**YOUR OBJECTIVE**
Return all of the entries exactly as written.

**THE DATA**

-------------------------

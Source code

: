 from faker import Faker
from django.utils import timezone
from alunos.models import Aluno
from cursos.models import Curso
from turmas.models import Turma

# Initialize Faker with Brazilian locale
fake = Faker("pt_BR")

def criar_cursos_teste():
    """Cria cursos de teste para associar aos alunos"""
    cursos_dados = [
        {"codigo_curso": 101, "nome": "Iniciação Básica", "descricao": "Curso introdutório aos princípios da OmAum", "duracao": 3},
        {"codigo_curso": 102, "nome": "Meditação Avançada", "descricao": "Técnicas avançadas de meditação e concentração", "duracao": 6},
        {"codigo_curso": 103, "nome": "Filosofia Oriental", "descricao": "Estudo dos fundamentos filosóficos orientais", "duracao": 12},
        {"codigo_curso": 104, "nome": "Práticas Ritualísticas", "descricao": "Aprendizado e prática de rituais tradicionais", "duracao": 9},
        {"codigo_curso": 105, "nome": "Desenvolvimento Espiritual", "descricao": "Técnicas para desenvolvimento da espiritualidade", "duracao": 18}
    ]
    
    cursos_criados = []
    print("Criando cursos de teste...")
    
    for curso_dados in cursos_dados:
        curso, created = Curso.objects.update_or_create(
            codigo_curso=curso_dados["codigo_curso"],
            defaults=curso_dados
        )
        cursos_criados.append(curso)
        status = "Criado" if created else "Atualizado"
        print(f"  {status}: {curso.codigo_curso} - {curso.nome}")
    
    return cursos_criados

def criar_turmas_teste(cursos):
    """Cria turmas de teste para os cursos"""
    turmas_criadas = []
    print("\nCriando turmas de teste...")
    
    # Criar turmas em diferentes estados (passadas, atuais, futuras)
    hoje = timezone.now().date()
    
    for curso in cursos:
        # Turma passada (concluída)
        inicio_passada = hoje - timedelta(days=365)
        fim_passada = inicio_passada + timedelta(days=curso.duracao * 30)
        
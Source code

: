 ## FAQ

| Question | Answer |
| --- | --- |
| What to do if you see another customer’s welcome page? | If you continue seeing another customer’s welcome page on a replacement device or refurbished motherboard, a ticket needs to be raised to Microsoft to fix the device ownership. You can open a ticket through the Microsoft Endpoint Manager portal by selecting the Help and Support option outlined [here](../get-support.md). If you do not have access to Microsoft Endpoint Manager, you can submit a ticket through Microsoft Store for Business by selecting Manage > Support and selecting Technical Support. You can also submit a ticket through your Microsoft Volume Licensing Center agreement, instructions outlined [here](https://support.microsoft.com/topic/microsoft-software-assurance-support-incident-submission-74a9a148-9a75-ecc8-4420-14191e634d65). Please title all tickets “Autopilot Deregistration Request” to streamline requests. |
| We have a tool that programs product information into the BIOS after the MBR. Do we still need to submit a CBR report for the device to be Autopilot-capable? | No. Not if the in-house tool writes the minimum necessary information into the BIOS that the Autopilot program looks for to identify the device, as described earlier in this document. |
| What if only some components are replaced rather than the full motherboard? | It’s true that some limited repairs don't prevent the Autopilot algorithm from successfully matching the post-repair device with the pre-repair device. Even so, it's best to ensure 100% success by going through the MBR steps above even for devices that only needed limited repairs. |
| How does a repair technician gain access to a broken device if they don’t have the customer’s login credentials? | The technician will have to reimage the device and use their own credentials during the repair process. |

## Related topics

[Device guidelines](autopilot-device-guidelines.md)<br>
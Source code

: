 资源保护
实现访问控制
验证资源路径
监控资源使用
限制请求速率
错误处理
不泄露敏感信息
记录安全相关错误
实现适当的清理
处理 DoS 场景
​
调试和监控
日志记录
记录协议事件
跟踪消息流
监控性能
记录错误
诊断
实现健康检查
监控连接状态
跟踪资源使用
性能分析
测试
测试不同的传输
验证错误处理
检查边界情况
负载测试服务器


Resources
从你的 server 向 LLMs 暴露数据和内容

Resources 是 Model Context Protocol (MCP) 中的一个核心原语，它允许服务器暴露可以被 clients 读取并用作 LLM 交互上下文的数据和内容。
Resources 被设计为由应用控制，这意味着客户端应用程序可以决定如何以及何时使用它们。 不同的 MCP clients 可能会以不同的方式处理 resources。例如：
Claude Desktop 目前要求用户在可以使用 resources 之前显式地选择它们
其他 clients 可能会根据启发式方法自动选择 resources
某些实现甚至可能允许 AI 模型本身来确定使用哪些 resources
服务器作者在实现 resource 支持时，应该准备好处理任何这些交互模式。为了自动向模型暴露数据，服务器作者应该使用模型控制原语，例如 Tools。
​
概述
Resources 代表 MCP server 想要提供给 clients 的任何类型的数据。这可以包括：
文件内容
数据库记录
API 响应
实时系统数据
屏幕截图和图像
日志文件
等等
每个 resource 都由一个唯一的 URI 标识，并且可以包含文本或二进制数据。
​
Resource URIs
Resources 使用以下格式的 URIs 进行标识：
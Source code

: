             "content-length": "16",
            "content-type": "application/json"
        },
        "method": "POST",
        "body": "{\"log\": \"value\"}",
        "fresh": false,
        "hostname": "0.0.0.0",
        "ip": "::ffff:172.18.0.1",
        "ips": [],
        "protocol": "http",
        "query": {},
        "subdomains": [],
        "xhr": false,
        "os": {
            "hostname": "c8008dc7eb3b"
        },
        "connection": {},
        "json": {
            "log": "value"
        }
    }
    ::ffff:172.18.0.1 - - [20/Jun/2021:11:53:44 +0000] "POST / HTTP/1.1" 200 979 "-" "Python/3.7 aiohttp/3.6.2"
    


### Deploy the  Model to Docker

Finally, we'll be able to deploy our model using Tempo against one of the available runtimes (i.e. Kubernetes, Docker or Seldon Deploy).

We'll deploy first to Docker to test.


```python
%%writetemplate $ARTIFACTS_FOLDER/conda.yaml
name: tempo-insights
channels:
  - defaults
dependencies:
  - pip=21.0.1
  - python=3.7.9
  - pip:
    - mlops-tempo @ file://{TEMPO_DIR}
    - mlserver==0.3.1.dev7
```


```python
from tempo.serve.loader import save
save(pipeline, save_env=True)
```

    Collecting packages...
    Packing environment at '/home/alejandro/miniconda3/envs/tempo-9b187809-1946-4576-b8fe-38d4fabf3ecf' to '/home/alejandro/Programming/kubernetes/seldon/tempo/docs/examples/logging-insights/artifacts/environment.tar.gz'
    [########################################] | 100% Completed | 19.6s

-------------------------

**ANSWER TO THIS EXERCISE**
Source code

: from faker import Faker
from django.utils import timezone
from alunos.models import Aluno
from cursos.models import Curso
from turmas.models import Turma

# Initialize Faker with Brazilian locale
fake = Faker("pt_BR")

def criar_cursos_teste():
    """Cria cursos de teste para associar aos alunos"""
    cursos_dados = [
        {"codigo_curso": 101, "nome": "Iniciação Básica", "descricao": "Curso introdutório aos princípios da OmAum", "duracao": 3},
        {"codigo_curso": 102, "nome": "Meditação Avançada", "descricao": "Técnicas avançadas de meditação e concentração", "duracao": 6},
        {"codigo_curso": 103, "nome": "Filosofia Oriental", "descricao": "Estudo dos fundamentos filosóficos orientais", "duracao": 12},
        {"codigo_curso": 104, "nome": "Práticas Ritualísticas", "descricao": "Aprendizado e prática de rituais tradicionais", "duracao": 9},
        {"codigo_curso": 105, "nome": "Desenvolvimento Espiritual", "descricao": "Técnicas para desenvolvimento da espiritualidade", "duracao": 18}
    ]
    
    cursos_criados = []
    print("Criando cursos de teste...")
    
    for curso_dados in cursos_dados:
        curso, created = Curso.objects.update_or_create(
            codigo_curso=curso_dados["codigo_curso"],
            defaults=curso_dados
        )
        cursos_criados.append(curso)
        status = "Criado" if created else "Atualizado"
        print(f"  {status}: {curso.codigo_curso} - {curso.nome}")
    
    return cursos_criados

def criar_turmas_teste(cursos):
    """Cria turmas de teste para os cursos"""
    turmas_criadas = []
    print("\nCriando turmas de teste...")
    
    # Criar turmas em diferentes estados (passadas, atuais, futuras)
    hoje = timezone.now().date()
    
    for curso in cursos:
        # Turma passada (concluída)
        inicio_passada = hoje - timedelta(days=365)
        fim_passada = inicio_passada + timedelta(days=curso.duracao * 30)
        
Source code

: ## FAQ

| Question | Answer |
| --- | --- |
| What to do if you see another customer’s welcome page? | If you continue seeing another customer’s welcome page on a replacement device or refurbished motherboard, a ticket needs to be raised to Microsoft to fix the device ownership. You can open a ticket through the Microsoft Endpoint Manager portal by selecting the Help and Support option outlined [here](../get-support.md). If you do not have access to Microsoft Endpoint Manager, you can submit a ticket through Microsoft Store for Business by selecting Manage > Support and selecting Technical Support. You can also submit a ticket through your Microsoft Volume Licensing Center agreement, instructions outlined [here](https://support.microsoft.com/topic/microsoft-software-assurance-support-incident-submission-74a9a148-9a75-ecc8-4420-14191e634d65). Please title all tickets “Autopilot Deregistration Request” to streamline requests. |
| We have a tool that programs product information into the BIOS after the MBR. Do we still need to submit a CBR report for the device to be Autopilot-capable? | No. Not if the in-house tool writes the minimum necessary information into the BIOS that the Autopilot program looks for to identify the device, as described earlier in this document. |
| What if only some components are replaced rather than the full motherboard? | It’s true that some limited repairs don't prevent the Autopilot algorithm from successfully matching the post-repair device with the pre-repair device. Even so, it's best to ensure 100% success by going through the MBR steps above even for devices that only needed limited repairs. |
| How does a repair technician gain access to a broken device if they don’t have the customer’s login credentials? | The technician will have to reimage the device and use their own credentials during the repair process. |

## Related topics

[Device guidelines](autopilot-device-guidelines.md)<br>
Source code

: 资源保护
实现访问控制
验证资源路径
监控资源使用
限制请求速率
错误处理
不泄露敏感信息
记录安全相关错误
实现适当的清理
处理 DoS 场景
​
调试和监控
日志记录
记录协议事件
跟踪消息流
监控性能
记录错误
诊断
实现健康检查
监控连接状态
跟踪资源使用
性能分析
测试
测试不同的传输
验证错误处理
检查边界情况
负载测试服务器


Resources
从你的 server 向 LLMs 暴露数据和内容

Resources 是 Model Context Protocol (MCP) 中的一个核心原语，它允许服务器暴露可以被 clients 读取并用作 LLM 交互上下文的数据和内容。
Resources 被设计为由应用控制，这意味着客户端应用程序可以决定如何以及何时使用它们。 不同的 MCP clients 可能会以不同的方式处理 resources。例如：
Claude Desktop 目前要求用户在可以使用 resources 之前显式地选择它们
其他 clients 可能会根据启发式方法自动选择 resources
某些实现甚至可能允许 AI 模型本身来确定使用哪些 resources
服务器作者在实现 resource 支持时，应该准备好处理任何这些交互模式。为了自动向模型暴露数据，服务器作者应该使用模型控制原语，例如 Tools。
​
概述
Resources 代表 MCP server 想要提供给 clients 的任何类型的数据。这可以包括：
文件内容
数据库记录
API 响应
实时系统数据
屏幕截图和图像
日志文件
等等
每个 resource 都由一个唯一的 URI 标识，并且可以包含文本或二进制数据。
​
Resource URIs
Resources 使用以下格式的 URIs 进行标识：
Source code

:             "content-length": "16",
            "content-type": "application/json"
        },
        "method": "POST",
        "body": "{\"log\": \"value\"}",
        "fresh": false,
        "hostname": "0.0.0.0",
        "ip": "::ffff:172.18.0.1",
        "ips": [],
        "protocol": "http",
        "query": {},
        "subdomains": [],
        "xhr": false,
        "os": {
            "hostname": "c8008dc7eb3b"
        },
        "connection": {},
        "json": {
            "log": "value"
        }
    }
    ::ffff:172.18.0.1 - - [20/Jun/2021:11:53:44 +0000] "POST / HTTP/1.1" 200 979 "-" "Python/3.7 aiohttp/3.6.2"
    


### Deploy the  Model to Docker

Finally, we'll be able to deploy our model using Tempo against one of the available runtimes (i.e. Kubernetes, Docker or Seldon Deploy).

We'll deploy first to Docker to test.


```python
%%writetemplate $ARTIFACTS_FOLDER/conda.yaml
name: tempo-insights
channels:
  - defaults
dependencies:
  - pip=21.0.1
  - python=3.7.9
  - pip:
    - mlops-tempo @ file://{TEMPO_DIR}
    - mlserver==0.3.1.dev7
```


```python
from tempo.serve.loader import save
save(pipeline, save_env=True)
```

    Collecting packages...
    Packing environment at '/home/alejandro/miniconda3/envs/tempo-9b187809-1946-4576-b8fe-38d4fabf3ecf' to '/home/alejandro/Programming/kubernetes/seldon/tempo/docs/examples/logging-insights/artifacts/environment.tar.gz'
    [########################################] | 100% Completed | 19.6s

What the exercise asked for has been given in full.